PROVIDED INFORMATION Block Start

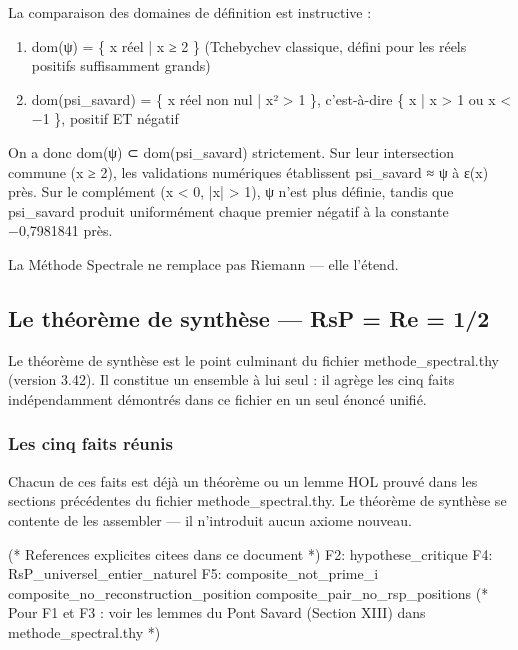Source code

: \documentclass[11pt,a4paper]{article}
\begin{document}
La comparaison des domaines de définition est instructive :

\begin{enumerate}[leftmargin=*]
\item dom(ψ) = \{ x réel | x ≥ 2 \} (Tchebychev classique, défini pour les réels positifs suffisamment grands)
\item dom(psi\_savard) = \{ x réel non nul | x² > 1 \}, c'est-à-dire \{ x | x > 1 ou x < −1 \}, positif ET négatif
\end{enumerate}
On a donc dom(ψ) ⊂ dom(psi\_savard) strictement. Sur leur intersection commune (x ≥ 2), les validations numériques établissent psi\_savard ≈ ψ à ε(x) près. Sur le complément (x < 0, |x| > 1), ψ n'est plus définie, tandis que psi\_savard produit uniformément chaque premier négatif à la constante −0,7981841 près.

La Méthode Spectrale ne remplace pas Riemann — elle l'étend.

\subsection{Le théorème de synthèse — RsP = Re = 1/2}

Le théorème de synthèse est le point culminant du fichier methode\_spectral.thy (version 3.42). Il constitue un ensemble à lui seul : il agrège les cinq faits indépendamment démontrés dans ce fichier en un seul énoncé unifié.

\subsubsection{Les cinq faits réunis}
Chacun de ces faits est déjà un théorème ou un lemme HOL prouvé dans les sections précédentes du fichier methode\_spectral.thy. Le théorème de synthèse se contente de les assembler — il n'introduit aucun axiome nouveau.

\begin{holcode}[title={Index HOL — Faits mobilisés par la synthèse}]
(* References explicites citees dans ce document *)
F2: hypothese_critique
F4: RsP_universel_entier_naturel
F5: composite_not_prime_i composite_no_reconstruction_position composite_pair_no_rsp_positions
(* Pour F1 et F3 : voir les lemmes du Pont Savard (Section XIII) dans methode_spectral.thy *)
\end{holcode}
\end{document}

PROVIDED INFORMATION Block End

PROMPT: Copy out the material above in full and exactly, but with no pictures.

OUTPUT FOR THIS EXERCISE:
Source code

: \documentclass[11pt,a4paper]{article}
\begin{document}
La comparaison des domaines de définition est instructive :

\begin{enumerate}[leftmargin=*]
\item dom(ψ) = \{ x réel | x ≥ 2 \} (Tchebychev classique, défini pour les réels positifs suffisamment grands)
\item dom(psi\_savard) = \{ x réel non nul | x² > 1 \}, c'est-à-dire \{ x | x > 1 ou x < −1 \}, positif ET négatif
\end{enumerate}
On a donc dom(ψ) ⊂ dom(psi\_savard) strictement. Sur leur intersection commune (x ≥ 2), les validations numériques établissent psi\_savard ≈ ψ à ε(x) près. Sur le complément (x < 0, |x| > 1), ψ n'est plus définie, tandis que psi\_savard produit uniformément chaque premier négatif à la constante −0,7981841 près.

La Méthode Spectrale ne remplace pas Riemann — elle l'étend.

\subsection{Le théorème de synthèse — RsP = Re = 1/2}

Le théorème de synthèse est le point culminant du fichier methode\_spectral.thy (version 3.42). Il constitue un ensemble à lui seul : il agrège les cinq faits indépendamment démontrés dans ce fichier en un seul énoncé unifié.

\subsubsection{Les cinq faits réunis}
Chacun de ces faits est déjà un théorème ou un lemme HOL prouvé dans les sections précédentes du fichier methode\_spectral.thy. Le théorème de synthèse se contente de les assembler — il n'introduit aucun axiome nouveau.

\begin{holcode}[title={Index HOL — Faits mobilisés par la synthèse}]
(* References explicites citees dans ce document *)
F2: hypothese_critique
F4: RsP_universel_entier_naturel
F5: composite_not_prime_i composite_no_reconstruction_position composite_pair_no_rsp_positions
(* Pour F1 et F3 : voir les lemmes du Pont Savard (Section XIII) dans methode_spectral.thy *)
\end{holcode}
\end{document}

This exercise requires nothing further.